The Trans Effect of Non-Functional L1 Loci on Retrotransposition of Functional L1 Element

Long Interspersed Element 1 (LINE-1, L1) is an autonomous non-LTR retroelement that is currently active in human and mammalian genomes. A full-length LINE-1 contains a 5' UTR, two open reading frames (ORF1 and ORF2) and a 3' UTR. Translation of L1 mRNA generates two proteins, ORF1 and ORF2, both of which are required for L1 retrotransposition. ORF1 and ORF2 proteins associate with their parental mRNA through a process known as cis preference to form RNA/protein complexes required for retrotransposition. L1 has accumulated to about 500,000 copies distributed throughout the genome, of which several thousands are full-length and about 100 are functional, capable of retrotransposition. Consequently, functional and non-functional L1 elements co-exist in mammalian genomes. Many of the full-length L1 loci have accumulated stop codons within their ORF1 sequence. These loci have the potential to produce truncated ORF1p with a yet unknown impact on retrotransposition.;Here we demonstrate that full-length ORF1p monomers generated from different expression plasmids can form heterocomplexes in mammalian cells. This trans association suggests that truncated ORF1 proteins may also interact in trans. By testing the trans effect of the full-length and truncated ORF1p on L1 retrotransposition in mammalian cells, we found that human and mouse ORF1 proteins have differential effects on retrotransposition of their respective L1 elements in human and mouse cells.

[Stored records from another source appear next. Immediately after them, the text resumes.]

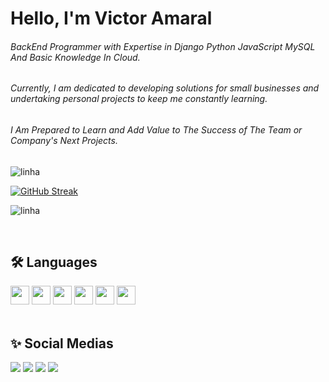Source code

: # Hello, I'm Victor Amaral
###### BackEnd Programmer with Expertise in Django Python JavaScript MySQL And Basic Knowledge In Cloud.

###### Currently, I am dedicated to developing solutions for small businesses and undertaking personal projects to keep me constantly learning.

###### I Am Prepared to Learn and Add Value to The Success of The Team or Company's Next Projects.
                    

![linha](https://user-images.githubusercontent.com/73097560/115834477-dbab4500-a447-11eb-908a-139a6edaec5c.gif)

<div>
  
 <a href="https://git.io/streak-stats"><img src="https://streak-stats.demolab.com?user=V1KILL&theme=react&border_radius=1&locale=pt_BR&date_format=M%20j%5B%2C%20Y%5D" alt="GitHub Streak" /></a>
  
</div>

 ![linha](https://user-images.githubusercontent.com/73097560/115834477-dbab4500-a447-11eb-908a-139a6edaec5c.gif)

<br>

## 🛠 Languages
<div>
  <img height=30 src="https://img.shields.io/badge/Django-092E20?style=for-the-badge&logo=django&logoColor=white"/>
  <img height=30 src="https://img.shields.io/badge/Python-3776AB?style=for-the-badge&logo=python&logoColor=white"/>
  <img height=30 src="https://img.shields.io/badge/MySQL-005C84?style=for-the-badge&logo=mysql&logoColor=white"/>
  <img height=30 src="https://img.shields.io/badge/JavaScript-F7DF1E?style=for-the-badge&logo=javascript&logoColor=black" />
  <img height=30 src="https://img.shields.io/badge/HTML5-E34F26?style=for-the-badge&logo=html5&logoColor=white"/>
  <img height=30 src="https://img.shields.io/badge/CSS3-1572B6?style=for-the-badge&logo=css3&logoColor=white"/>
</div>

<br>

## ✨ Social Medias

<div>
  <a href="https://www.linkedin.com/in/victor-amaral-a251aa261/" target="_blank"><img src="https://img.shields.io/badge/LinkedIn-0077B5?style=for-the-badge&logo=linkedin&logoColor=white"></a>
  <a href="https://www.instagram.com/viktoramaral/" target="_blank"><img src="https://img.shields.io/badge/Instagram-E4405F?style=for-the-badge&logo=instagram&logoColor=white"></a>
  <a href="https://youtube.com/@viktoramaral?si=3axuP7XpRSmaPwNh" target="_blank"><img src="https://img.shields.io/badge/YouTube-FF0000?style=for-the-badge&logo=youtube&logoColor=white"></a>
  <a href="https://www.youtube.com/seu-link-aqui" target="_blank"><img src="https://img.shields.io/badge/website-000000?style=for-the-badge&logo=About.me&logoColor=white"></a>
</div>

This effect requires an N-terminus and coiled-coil domain of ORF1p. We demonstrate that a genetic disruption of the leucine zipper motif in the coil-coil domain of human ORF1p abolishes the suppressive effect on L1 retrotransposition. We also generated L1 elements containing mutations resulting in stop codons at specific positions identified by bioinformatic analysis of L1 loci residing in the human and mouse genomes. We found that some of the L1 loci containing stop codons express truncated ORF1 proteins and suppress retrotranspsoition of a functional L1 element. Taken together these findings suggest that L1 retrotransposition may be influenced by coexpression of defective L1 loci and that these L1 loci may reduce accumulation of de novo L1 integration events.